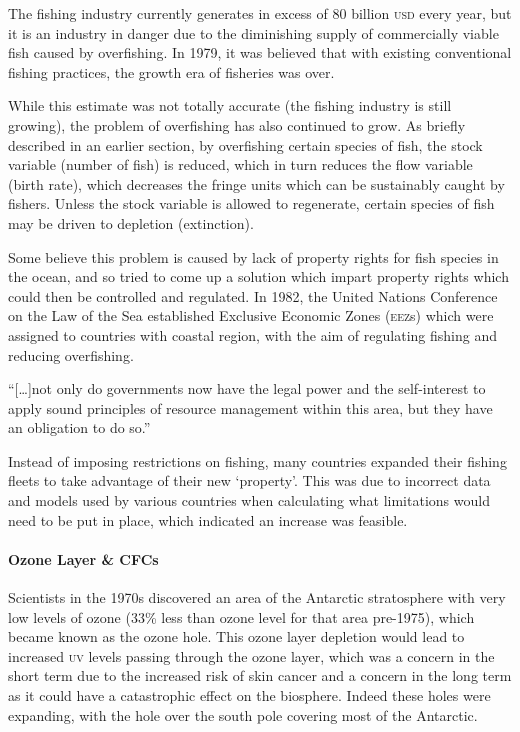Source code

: The fishing industry currently generates in excess of 80 billion \textsc{usd} every year, but it is an industry in danger due to the diminishing supply of commercially viable fish caused by overfishing. In 1979, it was believed that with existing conventional fishing practices, the growth era of fisheries was over.

While this estimate was not totally accurate (the fishing industry is still growing), the problem of overfishing has also continued to grow. As briefly described in an earlier section, by overfishing certain species of fish, the stock variable (number of fish) is reduced, which in turn reduces the flow variable (birth rate), which decreases the fringe units which can be sustainably caught by fishers. Unless the stock variable is allowed to regenerate, certain species of fish may be driven to depletion (extinction).

Some believe this problem is caused by lack of property rights for fish species in the ocean, and so tried to come up a solution which impart property rights which could then be controlled and regulated. In 1982, the United Nations Conference on the Law of the Sea established Exclusive Economic Zones (\textsc{eez}s) which were assigned to countries with coastal region, with the aim of regulating fishing and reducing overfishing.~\cite{Canada-sea-law}

``[\ldots]not only do governments now have the legal power and the self-interest to apply sound principles of resource management within this area, but they have an obligation to do so.''

Instead of imposing restrictions on fishing, many countries expanded their fishing fleets to take advantage of their new `property'. This was due to incorrect data and models used by various countries when calculating what limitations would need to be put in place, which indicated an increase was feasible.

\paragraph{Ozone Layer \& CFCs}

Scientists in the 1970s discovered an area of the Antarctic stratosphere with very low levels of ozone (33\% less than ozone level for that area pre-1975), which became known as the ozone hole. This ozone layer depletion would lead to increased \textsc{uv} levels passing through the ozone layer, which was a concern in the short term due to the increased risk of skin cancer and a concern in the long term as it could have a catastrophic effect on the biosphere. Indeed these holes were expanding, with the hole over the south pole covering most of the Antarctic.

**TASK OBJECTIVE:** Everything from the line with "to do so.''" to the end of the listing above is to be set down exactly, both ends included.

**ANSWER SPACE:**
``[\ldots]not only do governments now have the legal power and the self-interest to apply sound principles of resource management within this area, but they have an obligation to do so.''

Instead of imposing restrictions on fishing, many countries expanded their fishing fleets to take advantage of their new `property'. This was due to incorrect data and models used by various countries when calculating what limitations would need to be put in place, which indicated an increase was feasible.

\paragraph{Ozone Layer \& CFCs}

Scientists in the 1970s discovered an area of the Antarctic stratosphere with very low levels of ozone (33\% less than ozone level for that area pre-1975), which became known as the ozone hole. This ozone layer depletion would lead to increased \textsc{uv} levels passing through the ozone layer, which was a concern in the short term due to the increased risk of skin cancer and a concern in the long term as it could have a catastrophic effect on the biosphere. Indeed these holes were expanding, with the hole over the south pole covering most of the Antarctic.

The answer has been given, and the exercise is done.